My Battalion is charged with a transportation mission. We have a whole lot of trucks - and I mean big trucks - that can carry oversized military cargo. When we arrived and took over for the previous battalion we inherited some Army truck companies that were already here. Our numbers quadrupled. Part of our adjustment would be the integration of all the Soldiers of the truck companies (and their extensive equipment) under the flag of our Battalion. Since their Soldiers had already been on the ground for weeks, or months, their adjustment period was already well underway. My task was to get my staff to work and implement my Command Philosophy to our new downtrace units. At the same time, there could be no drop-off whatsoever in the current efficiency of our OPTEMPO. The war didn't halt to give us a transition breather. It continued and our trucks and MRAPs continued to roll every day carrying all sorts of supplies and equipment necessary for the sustainment of combat operations.

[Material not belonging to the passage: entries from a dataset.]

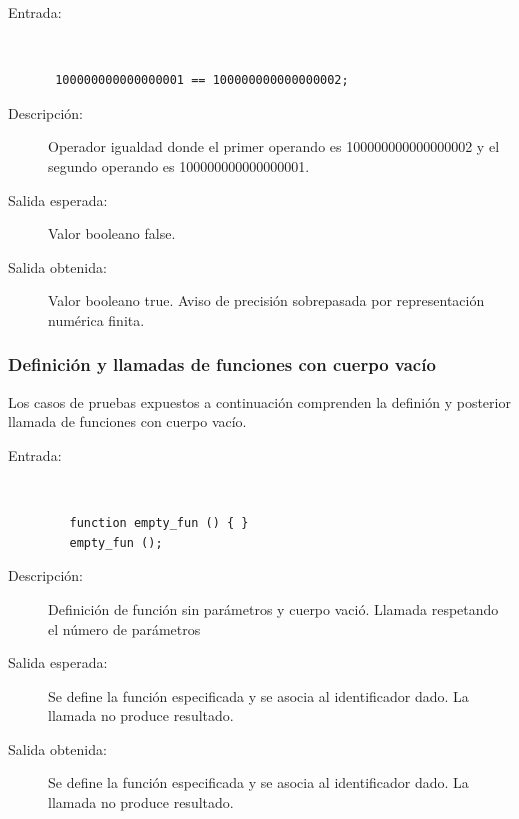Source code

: \begin{framed}
	\begin{description}
		\item [Entrada:] \hfill \\
\begin{lstlisting}
 100000000000000001 == 100000000000000002;
\end{lstlisting}
		\item [Descripción:] Operador igualdad donde el primer operando es 100000000000000002 y el segundo operando es  100000000000000001.
		\item [Salida esperada:] Valor booleano false.
		\item [Salida obtenida:] Valor booleano true.  Aviso de precisión sobrepasada por representación numérica finita.
	\end{description}
\end{framed}

\subsubsection{Definición y llamadas de funciones con cuerpo vacío}

Los casos de pruebas expuestos a continuación comprenden la definión y posterior llamada de funciones con cuerpo vacío.

\begin{framed}
	\begin{description}
		\item [Entrada:] \hfill \\
\begin{lstlisting}
   function empty_fun () { } 
   empty_fun ();
\end{lstlisting}
		\item [Descripción:] Definición de función sin parámetros y cuerpo vació. Llamada respetando el número de parámetros
		\item [Salida esperada:] Se define la función especificada y se asocia al identificador dado. La llamada no produce resultado.
		\item [Salida obtenida:] Se define la función especificada y se asocia al identificador dado. La llamada no produce resultado.
	\end{description}
\end{framed}

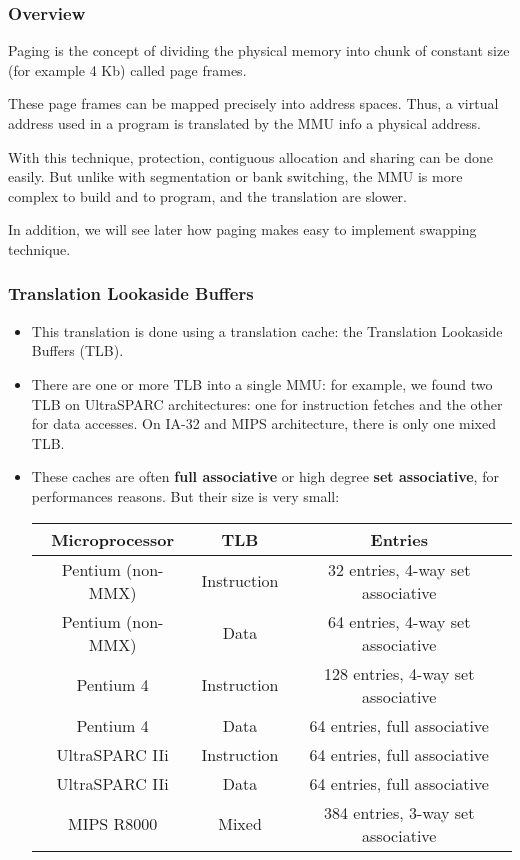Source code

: 
\begin{frame}
  \frametitle{Overview}

  Paging is the concept of dividing the physical memory into chunk of
  constant size (for example 4 Kb) called page frames.

  \-

  These page frames can be mapped precisely into address spaces. Thus,
  a virtual address used in a program is translated by the MMU info a
  physical address.

  \-

  With this technique, protection, contiguous allocation and sharing
  can be done easily. But unlike with segmentation or bank switching,
  the MMU is more complex to build and to program, and the translation
  are slower.

  \-

  In addition, we will see later how paging makes easy to implement
  swapping technique.

\end{frame}


\begin{frame}
  \frametitle{Translation Lookaside Buffers}

  \begin{itemize}
    \item
    This translation is done using a translation cache: the
    Translation Lookaside Buffers (TLB).
    \item
    There are one or more TLB into a single MMU: for example, we
    found two TLB on UltraSPARC architectures: one for instruction
    fetches and the other for data accesses. On IA-32 and MIPS
    architecture, there is only one mixed TLB.
    \item
    These caches are often \textbf{full associative} or high degree
    \textbf{set associative}, for performances reasons. But their size
    is very small:
    \begin{tabular}{|c|c|c|}
    \hline
    Microprocessor & TLB & Entries \\
    \hline
    Pentium (non-MMX) & Instruction & 32 entries, 4-way set associative \\
    \hline
    Pentium (non-MMX) & Data & 64 entries, 4-way set associative \\
    \hline
    Pentium 4 & Instruction & 128 entries, 4-way set associative \\
    \hline
    Pentium 4 & Data & 64 entries, full associative \\
    \hline
    UltraSPARC IIi & Instruction & 64 entries, full associative \\
    \hline
    UltraSPARC IIi & Data & 64 entries, full associative \\
    \hline
    MIPS R8000 & Mixed & 384 entries, 3-way set associative \\
    \hline
    \end{tabular}
  \end{itemize}
\end{frame}

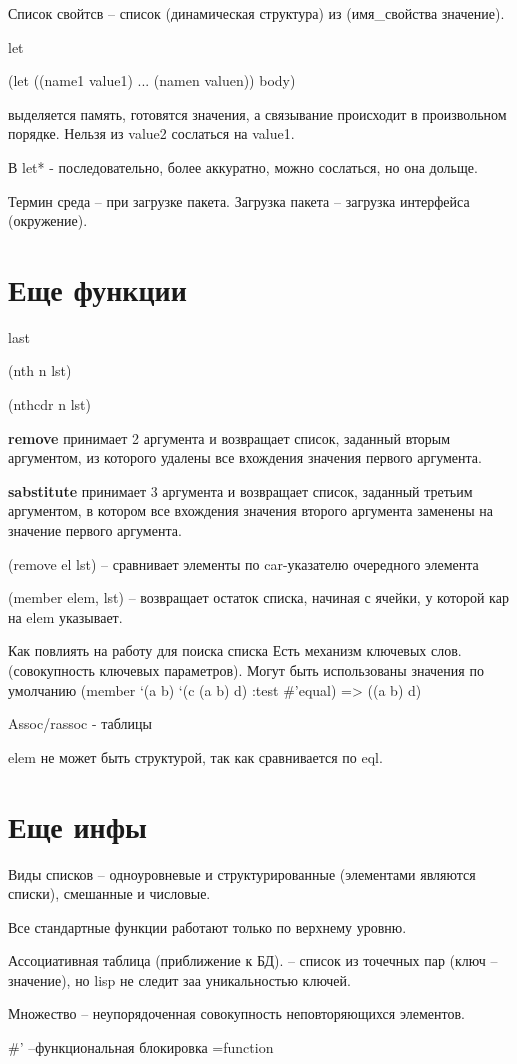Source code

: \documentclass{article}
\begin{document}
Список свойтсв -- список (динамическая структура) из (имя\_свойства значение).

let

(let ((name1 value1) ... (namen valuen)) body)

выделяется память, готовятся значения, а связывание происходит в произвольном порядке. Нельзя из value2 сослаться на value1.

В let* - последовательно, более аккуратно, можно сослаться, но она дольще.

Термин среда -- при загрузке пакета. Загрузка пакета -- загрузка интерфейса (окружение).

\section*{Еще функции}

last

(nth n lst)

(nthcdr n lst)

\textbf{remove} принимает 2 аргумента и возвращает список, заданный вторым аргументом, из которого удалены все вхождения значения первого аргумента.

\textbf{sabstitute} принимает 3 аргумента и возвращает список, заданный третьим аргументом, в котором все вхождения значения второго аргумента заменены на значение первого аргумента.


(remove el lst) -- сравнивает элементы по car-указателю очередного элемента

(member elem, lst) -- возвращает остаток списка, начиная с ячейки,  у которой кар на elem указывает.

Как повлиять на работу для поиска списка
Есть механизм ключевых слов. (совокупность ключевых параметров). Могут быть использованы значения по умолчанию
(member ‘(a b) ‘(c (a b) d) :test #’equal) => ((a b) d)


Assoc/rassoc - таблицы


elem не может быть структурой, так как сравнивается по eql.

\section*{Еще инфы}

Виды списков -- одноуровневые и структурированные (элементами являются списки), смешанные и числовые.

Все стандартные функции работают только по верхнему уровню.

Ассоциативная таблица (приближение к БД). -- список из точечных пар (ключ -- значение), но lisp не следит заа уникальностью ключей.

Множество -- неупорядоченная совокупность неповторяющихся элементов.

\#' --функциональная блокировка =function
\end{document}
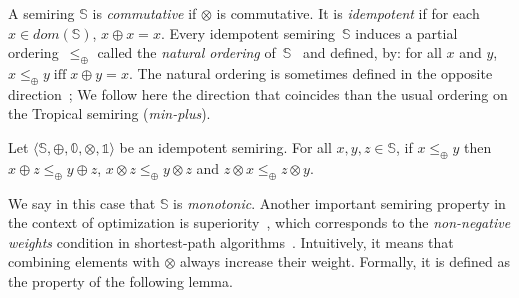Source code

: \documentclass[runningheads]{llncs}
\def\wrt{\textit{wrt}\xspace}
\def\<#1>{\langle #1 \rangle}
\newcommand{\Semiring}{\mathbb{S}}
\newcommand{\zero}{\mathbb{0}}
\newcommand{\one}{\mathbb{1}}
\newcommand{\dom}{\ensuremath{\mathit{dom}}}
\begin{document}
\medskip%
A semiring $\Semiring$ is \emph{commutative} if $\otimes$ is commutative.
It is \emph{idempotent} if for each $x \in \dom(\Semiring)$, $x \oplus x = x$.
%
Every idempotent semiring~$\Semiring$ induces 
a partial ordering~$\leq_\oplus$ 
called the \emph{natural ordering} of~$\Semiring$~\cite{Mohri02semiring} 
and defined,  by: 
for all $x$ and $y$,
$x \leq_\oplus y \;\mbox{iff}\; x \oplus y = x$.
%
The natural ordering is sometimes defined in the opposite direction~\cite{DrosteKuich09semirings};
We follow here the direction  %
that coincides than the usual ordering on the Tropical semiring (\emph{min-plus}).

\begin{lemma}
Let $\< \Semiring, \oplus, \zero, \otimes, \one>$ be an idempotent semiring.
For all $x, y, z  \in \Semiring$,  
if $x \leq_\oplus y$ then
$x \oplus z \leq_\oplus y \oplus z$,
$x \otimes z \leq_\oplus y \otimes z$
and $z \otimes x \leq_\oplus z \otimes y$.
\end{lemma}      
We say in this case that $\Semiring$ is \emph{monotonic}. %
%
Another important semiring property in the context of optimization
is {superiority}~\cite{Huang08advanceddynamic}, 
which corresponds to the 
\emph{non-negative weights} condition in shortest-path algorithms~\cite{Dijkstra59anote}.
Intuitively, it means that combining elements with $\otimes$ always increase their weight. 
Formally, it is defined as the property of the following lemma.
\end{document}

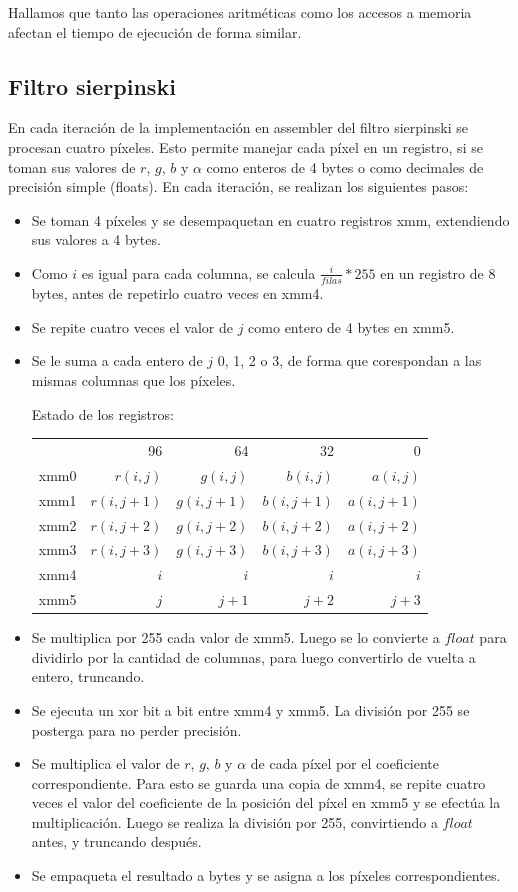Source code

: \documentclass[a4paper]{article}
\begin{document}
\smallskip

Hallamos que tanto las operaciones aritméticas como los accesos a memoria afectan el tiempo de ejecución de forma similar. %

\subsection{Filtro sierpinski}
En cada iteración de la implementación en assembler del filtro sierpinski se procesan cuatro píxeles. Esto permite manejar cada píxel en un registro, si se toman sus valores de $r$, $g$, $b$ y $\alpha$ como enteros de 4 bytes o como decimales de precisión simple (floats). En cada iteración, se realizan los siguientes pasos: 
\begin{itemize}
\item Se toman 4 píxeles y se desempaquetan en cuatro registros xmm, extendiendo sus valores a 4 bytes.
\item Como $i$ es igual para cada columna, se calcula $\frac{i}{filas}*255$ en un registro de 8 bytes, antes de repetirlo cuatro veces en xmm4.
\item Se repite cuatro veces el valor de $j$ como entero de 4 bytes en xmm5.
\item Se le suma a cada entero de $j$ 0, 1, 2 o 3, de forma que corespondan a las mismas columnas que los píxeles. 

Estado de los registros:

\begin{tabular}{c r|r|r|r} 
& 96 & 64 & 32 & 0 \\
xmm0 & $r(i,j)$ & $g(i,j)$ & $b(i,j)$ & $a(i,j)$ \\
xmm1 & $r(i,j+1)$ & $g(i,j+1)$ & $b(i,j+1)$ & $a(i,j+1)$ \\
xmm2 & $r(i,j+2)$ & $g(i,j+2)$ & $b(i,j+2)$ & $a(i,j+2)$ \\
xmm3 & $r(i,j+3)$ & $g(i,j+3)$ & $b(i,j+3)$ & $a(i,j+3)$ \\
xmm4 & $i$ & $i$ & $i$ & $i$ \\
xmm5 & $j$ & $j+1$ & $j+2$ & $j+3$ \\
\end{tabular}

\item Se multiplica por 255 cada valor de xmm5. Luego se lo convierte a $float$ para dividirlo por la cantidad de columnas, para luego convertirlo de vuelta a entero, truncando.
\item Se ejecuta un xor bit a bit entre xmm4 y xmm5. La división por 255 se posterga para no perder precisión.
\item Se multiplica el valor de $r$, $g$, $b$ y $\alpha$ de cada píxel por el coeficiente correspondiente. Para esto se guarda una copia de xmm4, se repite cuatro veces el valor del coeficiente de la posición del píxel en xmm5 y se efectúa la multiplicación. Luego se realiza la división por 255, convirtiendo a $float$ antes, y truncando después. 
\item Se empaqueta el resultado a bytes y se asigna a los píxeles correspondientes.
\end{itemize}
\end{document}
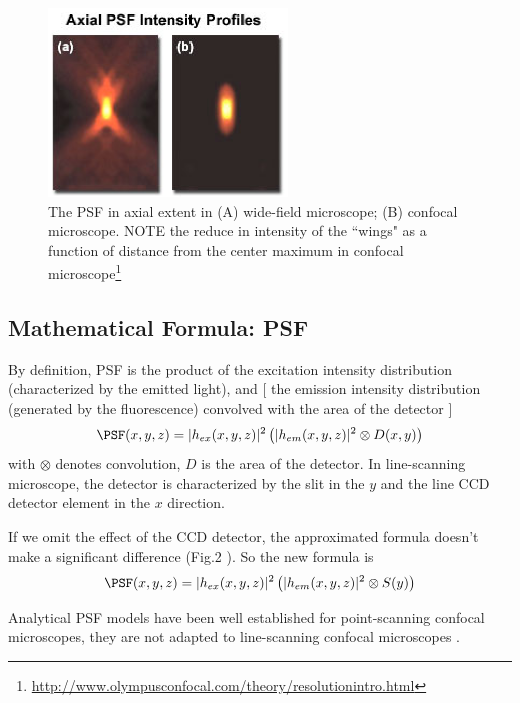 \begin{figure}[hbt]
  \centerline{\includegraphics[height=5cm,
    angle=0]{./images/microscope_axial_extent.eps}}
  \caption{The PSF in axial extent in (A) wide-field microscope; (B) confocal
  microscope. NOTE the reduce in intensity of the ``wings" as a function of
  distance from the center maximum in confocal
  microscope\footnote{\url{http://www.olympusconfocal.com/theory/resolutionintro.html}}}
  \label{fig:axial_PSF}
\end{figure}



\subsection{Mathematical Formula: PSF}

By definition, PSF is the product of the excitation intensity distribution
(characterized by the emitted light), and [ the emission intensity
distribution (generated by the fluorescence) convolved with the area of
the detector ]
\begin{equation}
\PSF (x,y,z) = |h_{ex}(x,y,z)|^2 \left( |h_{em}(x,y,z)|^2 \otimes D(x,y) \right)
\end{equation}
with $\otimes$ denotes convolution, $D$ is the area of the detector. In
line-scanning microscope, the detector is characterized by the slit in the $y$
and the line CCD detector element in the $x$ direction. 

If we omit the effect of the CCD detector, the approximated formula doesn't make
a significant difference (Fig.2 \citep{dusch2007}). So the new formula is
\begin{equation}
\PSF (x,y,z) = |h_{ex}(x,y,z)|^2 \left( |h_{em}(x,y,z)|^2 \otimes S(y) \right)
\end{equation}

Analytical PSF models have been well established for point-scanning confocal
microscopes, they are not adapted to line-scanning confocal microscopes
\citep{dusch2007}.

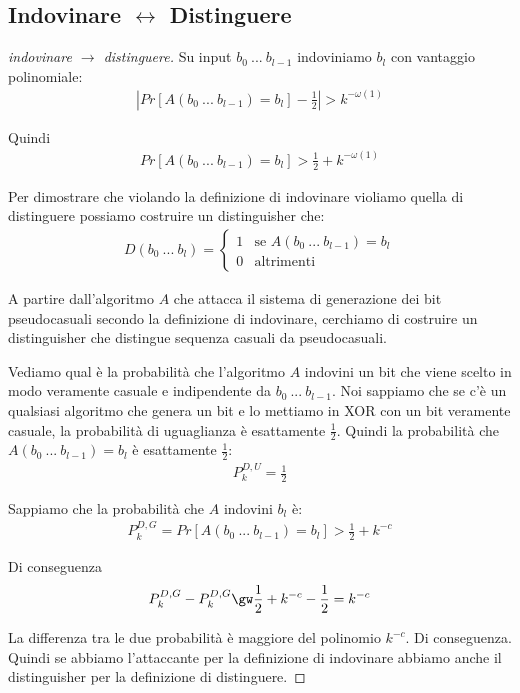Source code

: \subsection{Indovinare $\leftrightarrow$ Distinguere}
\begin{proof}[indovinare $\rightarrow$ distinguere]
    Su input $b_0 \ ... \ b_{l-1}$ indoviniamo $b_l$ con vantaggio polinomiale:
    \begin{align*}
        \left|Pr[A(b_0 \ ... \ b_{l-1}) = b_l] - \frac{1}{2}\right| > k^{-\omega(1)}
    \end{align*}

    \noindent Quindi
    \begin{align*}
        Pr[A(b_0 \ ... \ b_{l-1}) = b_l]   > \frac{1}{2} + k^{-\omega(1)}
    \end{align*}

    \noindent Per dimostrare che violando la definizione di indovinare violiamo quella di distinguere possiamo costruire un distinguisher che:
    \begin{align*}
        D(b_0 \ ... \ b_{l}) = 
        \begin{cases} 
        1 & \mbox{se } A(b_0 \ ... \ b_{l-1}) = b_l \\ 
        0 & \mbox{altrimenti }
        \end{cases} 
    \end{align*}

    \noindent A partire dall'algoritmo $A$ che attacca il sistema di generazione dei bit pseudocasuali secondo la definizione di indovinare, cerchiamo di costruire un distinguisher che distingue sequenza casuali da pseudocasuali.

    Vediamo qual è la probabilità che l'algoritmo $A$ indovini un bit che viene scelto in modo veramente casuale e indipendente da $b_0 \ ... \ b_{l-1}$. Noi sappiamo che se c'è un qualsiasi algoritmo che genera un bit e lo mettiamo in XOR con un bit veramente casuale, la probabilità di uguaglianza è esattamente $\frac{1}{2}$. Quindi la probabilità che $A(b_0 \ ... \ b_{l-1}) = b_l$ è esattamente $\frac{1}{2}$:
    \begin{align}
        P_k^{D, U} = \frac{1}{2}
    \end{align}

    \noindent Sappiamo che la probabilità che $A$  indovini $b_l$ è:
    \begin{align}
        P_k^{D, G} = Pr[A(b_0 \ ... \ b_{l-1}) = b_l] > \frac{1}{2} + k^{-c}
    \end{align}

    \noindent Di conseguenza
    \begin{align}
        P_k^{D, G} - P_k^{D, G} \gw \frac{1}{2} + k^{-c} - \frac{1}{2} = k^{-c}
    \end{align}

    \noindent La differenza tra le due probabilità è maggiore del polinomio $k^{-c }$. Di conseguenza. Quindi se abbiamo l'attaccante per la definizione di indovinare abbiamo anche il distinguisher per la definizione di distinguere. 
\end{proof}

But there was still a transition needed for many of my Soldiers. Heck, we all needed to make the adjustment. I've deployed several times and still need a few days to let the realization sink in that I'm back in Iraq. It is a land of no distractions. The elements are fierce - sandstorms one day, hailstorms the next, and the ominous, blistering heat of summer. The youngest Soldiers quickly learn what it really means to be away from home. Communication is limited to email, occasional phone calls, and Skype. Mom's cooking is a distant memory. Everyone lives in a CHU (Containerized Housing Unit). Most of the CHUs don't have a latrine. That comes in a separate trailer, which requires a walk in the elements to do your personal business. The CHU living area is maybe 10'x12' at best and, depending on your rank, you have to share that space with one or two other Soldiers. In-and-around transportation is normally boot powered. Lots of walking in the sand or mud ensues. We all eat in the DFAC (Mess Hall for the old-timers), we work at the same HQ, we exercise in the same gym, we share the same, small PX, and everything is close proximity. Deep in your gut, the big adjustment is the acceptance of total separation from your family and friends back home. It is absolute. You will not see them until such time that you leave for two weeks of R&R. Until then it's work. Every day you work. Mission comes before calendars. It doesn't take long to forget what day of the month, or even what day of the week, it is. Slowly but surely, everyone in the unit becomes a close-knit cog in the machinery of Mission success. But is a delicate transition in which we have to monitor our Soldiers to ensure they are making a successful adjustment. So far, so good.

Homesickness is common around here. Fortunately, the farther we drive into our mission the longer the time that elapses before the symptoms hit again. We stay busy because we have to. We stay busy because it keeps us from always thinking about home. We stay busy because other Soldiers are out there depending on us. We make the adjustment together.